臨床的にアミド型局所麻酔薬リドカインは血管収縮作用が無く、アドレナリンを添加してその効果時間を延長させている。L-DOPAは、生体内でGPR143受容体に結合し、α1受容体を介して、血管収縮することが報告されている。しかし、L-DOPAのリドカイン局所麻酔薬効果時間に関する影響については不明な点が多い。また、末梢における血管収縮作用に関与するα2、α1受容体等への作用機序は、詳細な検討が行われていないままである。
 刈毛したHartley系雄性モルモット(体重300-350g)の背部に、 0.25%リドカインに様々なα受容体等のリガンドを添加し、0.1mずつランダムかつ盲目的に皮内注射する。できた膨疹の周囲をマーキングし、膨疹外に正常の皮膚収縮反応があることを確認した後に、5分ごとに3〜5秒間隔で6回の皮膚刺激を与える。刺激に対して反応しなかった数を測定し、時間及び合計したものを、麻酔効果を示すスコア(局麻スコアとする)として比較検討した (モルモット丘疹法)。

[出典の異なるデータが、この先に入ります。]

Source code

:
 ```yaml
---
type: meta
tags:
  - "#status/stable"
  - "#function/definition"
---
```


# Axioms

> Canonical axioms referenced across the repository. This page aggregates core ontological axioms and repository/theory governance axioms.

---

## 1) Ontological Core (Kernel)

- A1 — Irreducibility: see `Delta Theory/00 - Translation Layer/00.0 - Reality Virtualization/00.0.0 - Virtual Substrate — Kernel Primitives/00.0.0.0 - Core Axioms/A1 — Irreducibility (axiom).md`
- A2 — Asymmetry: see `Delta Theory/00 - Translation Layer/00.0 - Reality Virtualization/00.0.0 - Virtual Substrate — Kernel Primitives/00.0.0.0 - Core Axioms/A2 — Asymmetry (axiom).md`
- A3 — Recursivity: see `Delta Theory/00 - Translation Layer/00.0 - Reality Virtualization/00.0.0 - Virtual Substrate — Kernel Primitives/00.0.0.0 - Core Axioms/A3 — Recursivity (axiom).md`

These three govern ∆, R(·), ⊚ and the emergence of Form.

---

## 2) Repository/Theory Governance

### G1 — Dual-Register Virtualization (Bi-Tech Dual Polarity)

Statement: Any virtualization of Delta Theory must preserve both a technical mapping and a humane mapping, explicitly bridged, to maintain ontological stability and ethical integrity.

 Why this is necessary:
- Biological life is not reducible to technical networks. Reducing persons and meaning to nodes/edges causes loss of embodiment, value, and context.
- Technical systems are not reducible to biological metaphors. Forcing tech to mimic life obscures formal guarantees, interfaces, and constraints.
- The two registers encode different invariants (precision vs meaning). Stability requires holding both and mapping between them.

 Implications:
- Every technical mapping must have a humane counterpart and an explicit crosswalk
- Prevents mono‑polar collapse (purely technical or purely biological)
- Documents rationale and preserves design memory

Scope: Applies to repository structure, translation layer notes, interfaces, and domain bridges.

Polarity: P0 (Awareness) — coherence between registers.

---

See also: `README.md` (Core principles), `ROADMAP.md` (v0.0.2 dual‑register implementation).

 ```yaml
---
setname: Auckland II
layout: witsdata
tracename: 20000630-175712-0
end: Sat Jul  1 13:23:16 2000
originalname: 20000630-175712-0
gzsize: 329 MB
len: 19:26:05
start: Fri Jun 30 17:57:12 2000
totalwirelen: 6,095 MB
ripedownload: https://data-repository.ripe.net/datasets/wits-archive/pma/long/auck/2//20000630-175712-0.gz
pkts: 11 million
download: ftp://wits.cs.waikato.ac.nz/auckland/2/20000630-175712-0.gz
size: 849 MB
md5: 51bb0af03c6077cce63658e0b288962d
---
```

 L-DOPAは濃度依存性にその麻酔持続時間を延長した。L-DOPAに、ドパ脱炭酸酵素阻害薬のcaribidopa(10μM)を添加するとリドカインの局所麻酔効果時間を延長した。L-DOPA受容体GPR143の阻害剤1μM DOPA CHEは1μM L-DOPAによるリドカインの局所麻酔効果時間延長を抑制した。
 0.25%リドカイン + 1μM L-DOPAに、以下の薬物、1μM ヨヒンビン、1μM プラゾシン、25μM  JP1302、10μM  BRL44408、10μM インドラミン、0.25μM BMY7378、5μM サイクラゾシン、1nM シロドシンをそれぞれ混合後、その効果を検討した。その結果、10μM BRL44408、0.25μM BMY7378以外の薬物がリドカイン + 1μM L-DOPAの麻酔持続時間を短縮した。
以上の結果より、リドカイン + 1μM L-DOPAの末梢における血管収縮作用には少なくとも、α2C、α1A、α1B受容体を介していることが示唆された。